Mais alors que l'appui du Bloc au budget fédéral de mars dernier aurait été suffisant pour qu'il soit adopté, Stephen Harper avait choisi de ne pas y inclure les 2,2 milliards $.

Le ministre des Finances, Jim Flaherty, soutenait alors que les négociations avec Québec, bien qu'avancées, étaient insuffisantes pour conclure une entente et prévoir la compensation. Pourtant, l'argent est maintenant mis de côté dans la nouvelle mouture du budget, bien que de l'aveu même du ministre des Transports, Denis Lebel, lundi, les négociations ont été interrompues par les élections.

M. Plamondon s'est d'ailleurs étonné que ce dossier n'ait pas été réglé avant.

«C'était une condition essentielle (à notre appui au budget de mars). C'était clair que le gouvernement avait l'intention d'aller en élections», a commenté M. Plamondon, tout en précisant que le gouvernement n'a pas été défait en mars dernier sur le budget mais sur une motion d'outrage au Parlement.

Quant aux chefs du Nouveau Parti démocratique (NPD), Jack Layton, et au chef libéral Bob Rae, ils sont déçus du budget sans être étonnés, vu leurs faibles attentes.

Ils ont d'ailleurs l'intention de le bonifier en déposant des amendements.

Pour le NPD, ces amendements cibleraient la création d'emploi, la santé et la sécurité des retraites, a indiqué le chef néo-démocrate. Les changements sont nécessaires, selon le NPD, car le parti ne pourra soutenir le budget dans sa forme actuelle.

M. Rae a lancé que ce budget est comme le «jour de la marmotte», puisqu'il est presque identique au dernier, que son parti n'avait pas appuyé.

«On n'a aucune raison de voter pour», a-t-il indiqué au sujet du budget de juin.
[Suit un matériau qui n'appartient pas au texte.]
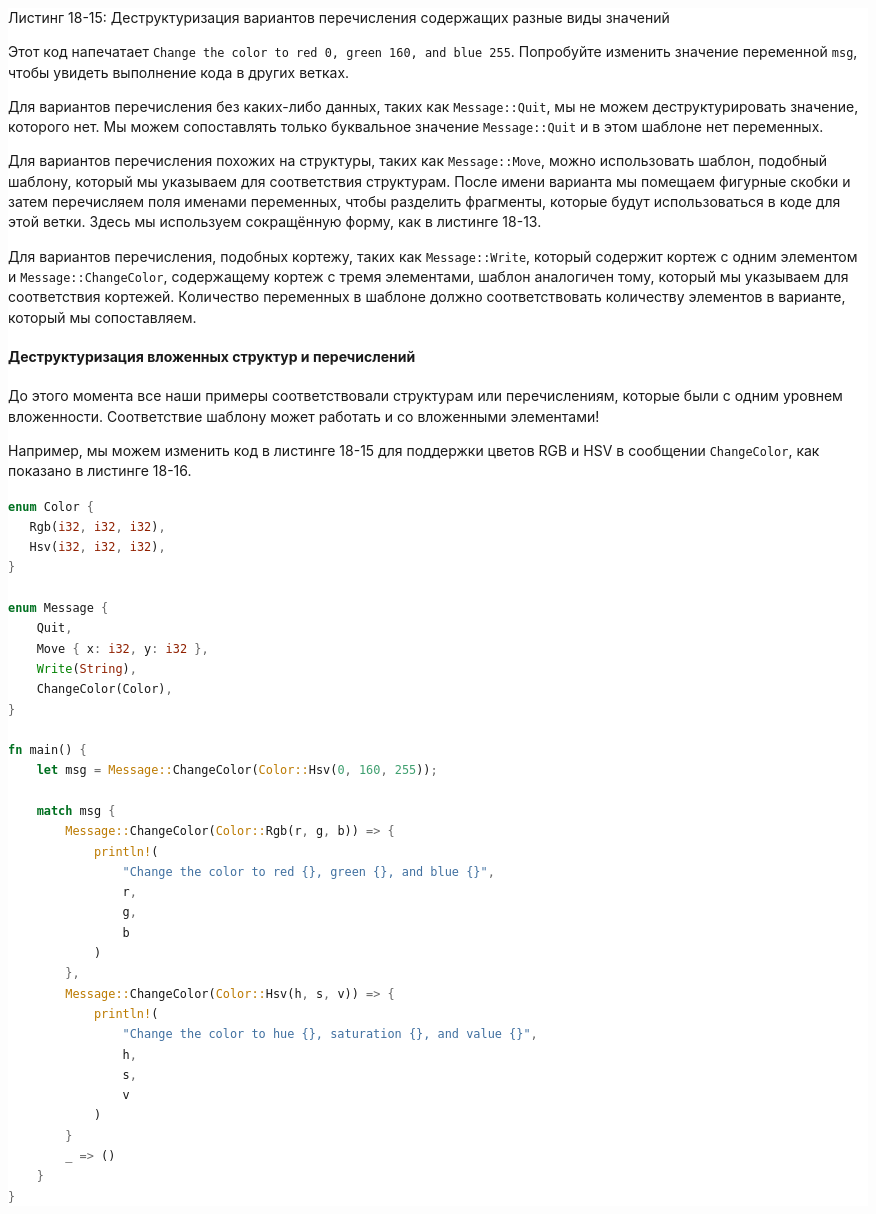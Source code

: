 <span class="caption">Листинг 18-15: Деструктуризация вариантов перечисления содержащих разные виды значений</span>

Этот код напечатает `Change the color to red 0, green 160, and blue 255`. Попробуйте изменить значение переменной `msg`, чтобы увидеть выполнение кода в других ветках.

Для вариантов перечисления без каких-либо данных, таких как `Message::Quit`, мы не можем деструктурировать значение, которого нет. Мы можем сопоставлять только буквальное значение `Message::Quit` и в этом шаблоне нет переменных.

Для вариантов перечисления похожих на структуры, таких как `Message::Move`, можно использовать шаблон, подобный шаблону, который мы указываем для соответствия структурам. После имени варианта мы помещаем фигурные скобки и затем перечисляем поля именами переменных, чтобы разделить фрагменты, которые будут использоваться в коде для этой ветки. Здесь мы используем сокращённую форму, как в листинге 18-13.

Для вариантов перечисления, подобных кортежу, таких как `Message::Write`, который содержит кортеж с одним элементом и `Message::ChangeColor`, содержащему кортеж с тремя элементами, шаблон аналогичен тому, который мы указываем для соответствия кортежей. Количество переменных в шаблоне должно соответствовать количеству элементов в варианте, который мы сопоставляем.

#### Деструктуризация вложенных структур и перечислений

До этого момента все наши примеры соответствовали структурам или перечислениям, которые были с одним уровнем вложенности. Соответствие шаблону может работать и со вложенными элементами!

Например, мы можем изменить код в листинге 18-15 для поддержки цветов RGB и HSV в сообщении `ChangeColor`, как показано в листинге 18-16.

```rust
enum Color {
   Rgb(i32, i32, i32),
   Hsv(i32, i32, i32),
}

enum Message {
    Quit,
    Move { x: i32, y: i32 },
    Write(String),
    ChangeColor(Color),
}

fn main() {
    let msg = Message::ChangeColor(Color::Hsv(0, 160, 255));

    match msg {
        Message::ChangeColor(Color::Rgb(r, g, b)) => {
            println!(
                "Change the color to red {}, green {}, and blue {}",
                r,
                g,
                b
            )
        },
        Message::ChangeColor(Color::Hsv(h, s, v)) => {
            println!(
                "Change the color to hue {}, saturation {}, and value {}",
                h,
                s,
                v
            )
        }
        _ => ()
    }
}
```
«Il n'y a aucun plan pour les emplois, pour le déficit, pour la pauvreté ni pour la durabilité», a-t-il expliqué.

Mais comme les partis d'opposition ne peuvent plus défaire le gouvernement conservateur maintenant qu'il est majoritaire en bloquant son budget, les chefs ont manifesté leur opposition, sans toutefois trop de vigueur.

Ils ont par ailleurs tous décrié le plan du gouvernement de réduire les dépenses du gouvernement de 4 milliards $ d'ici quatre ans.

Selon eux, le budget, qui n'indique pas où cet argent sera trouvé ni comment les compressions seront faites, demeure trop vague et n'est donc pas crédible.

Le gouvernement doit être plus transparent, a insisté M. Layton.

«On croit que le gouvernement fait exprès de ne pas dire aux Canadiens où ces coupes seront faites car il sait qu'elle ne seront pas populaires», croit-il.

«On s'inquiète que ces compressions pourraient frapper durement les familles», a-t-il ajouté.

Quant à l'autre nouveauté contenue dans le budget, soit l'élimination des subventions publiques aux partis politiques, elle était déjà connue et n'a pas pris de court les partis d'opposition qui seront affectés par le changement.

Tant Bob Rae que Jack Layton ont promis de redoubler les efforts pour aller chercher des fonds pour leurs partis auprès de leurs partisans.